Hot Rod is a top-down arcade racing game developed by Sega. Released for arcades in 1988 in Japan and released worldwide in 1989, the game was available in a four-player cocktail-style arcade cabinet, as well as a three-player upright cabinet. Home computer ports were published by Activision in 1990 for the Amiga, ZX Spectrum, Amstrad CPC, Commodore 64, and Atari ST.

Gameplay
The main goal of the game is to race against up to 4 players on a variety of tracks.

Whenever a player falls off screen, gas is subtracted from their gas meter. When a player's gas meter reaches zero, their game is over. A player can pick up flashing targets symbolized with letter "G" to add 10 units of gas to the player's gas meter. If a player successfully crosses the finish line, they are rewarded additional units of gas.
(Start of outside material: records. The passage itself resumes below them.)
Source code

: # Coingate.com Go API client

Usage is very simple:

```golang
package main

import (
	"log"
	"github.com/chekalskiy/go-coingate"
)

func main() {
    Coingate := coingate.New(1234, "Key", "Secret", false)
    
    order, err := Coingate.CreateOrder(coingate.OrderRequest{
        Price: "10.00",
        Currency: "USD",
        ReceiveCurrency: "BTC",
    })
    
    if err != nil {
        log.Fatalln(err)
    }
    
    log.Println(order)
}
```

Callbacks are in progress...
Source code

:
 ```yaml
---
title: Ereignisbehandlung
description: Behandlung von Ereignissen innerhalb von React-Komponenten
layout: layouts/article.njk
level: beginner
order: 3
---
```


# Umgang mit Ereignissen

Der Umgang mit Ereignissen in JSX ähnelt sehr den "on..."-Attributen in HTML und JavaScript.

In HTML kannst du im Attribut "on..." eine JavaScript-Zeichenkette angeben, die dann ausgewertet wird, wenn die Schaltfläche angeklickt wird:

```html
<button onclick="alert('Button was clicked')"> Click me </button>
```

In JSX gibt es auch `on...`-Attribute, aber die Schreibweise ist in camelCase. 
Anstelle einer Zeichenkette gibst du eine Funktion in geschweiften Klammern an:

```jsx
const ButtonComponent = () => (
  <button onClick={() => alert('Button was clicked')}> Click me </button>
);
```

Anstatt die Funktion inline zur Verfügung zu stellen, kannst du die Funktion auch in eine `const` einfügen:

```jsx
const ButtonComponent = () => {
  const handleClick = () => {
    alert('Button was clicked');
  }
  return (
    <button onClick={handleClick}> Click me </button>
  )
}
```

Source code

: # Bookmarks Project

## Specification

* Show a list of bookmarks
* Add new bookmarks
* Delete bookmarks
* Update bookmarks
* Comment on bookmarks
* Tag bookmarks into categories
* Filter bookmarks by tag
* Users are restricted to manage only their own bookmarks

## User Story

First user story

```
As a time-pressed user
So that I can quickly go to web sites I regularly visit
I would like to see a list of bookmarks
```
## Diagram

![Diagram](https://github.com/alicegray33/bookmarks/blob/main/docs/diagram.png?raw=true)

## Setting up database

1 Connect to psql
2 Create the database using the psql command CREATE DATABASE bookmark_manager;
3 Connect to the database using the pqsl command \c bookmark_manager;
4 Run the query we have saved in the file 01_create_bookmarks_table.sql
After every race, players go to the Parts Shop to purchase upgrades for their car. These include: three front or rear engines, three types of bumpers, three types of spoilers, and two types of tires. There are additional types of tires including radial tires, speed tires, spike tires, and snow tires. The player may equip either a front or rear engine, but not both at once. Players may not equip a spoiler and a rear engine simultaneously.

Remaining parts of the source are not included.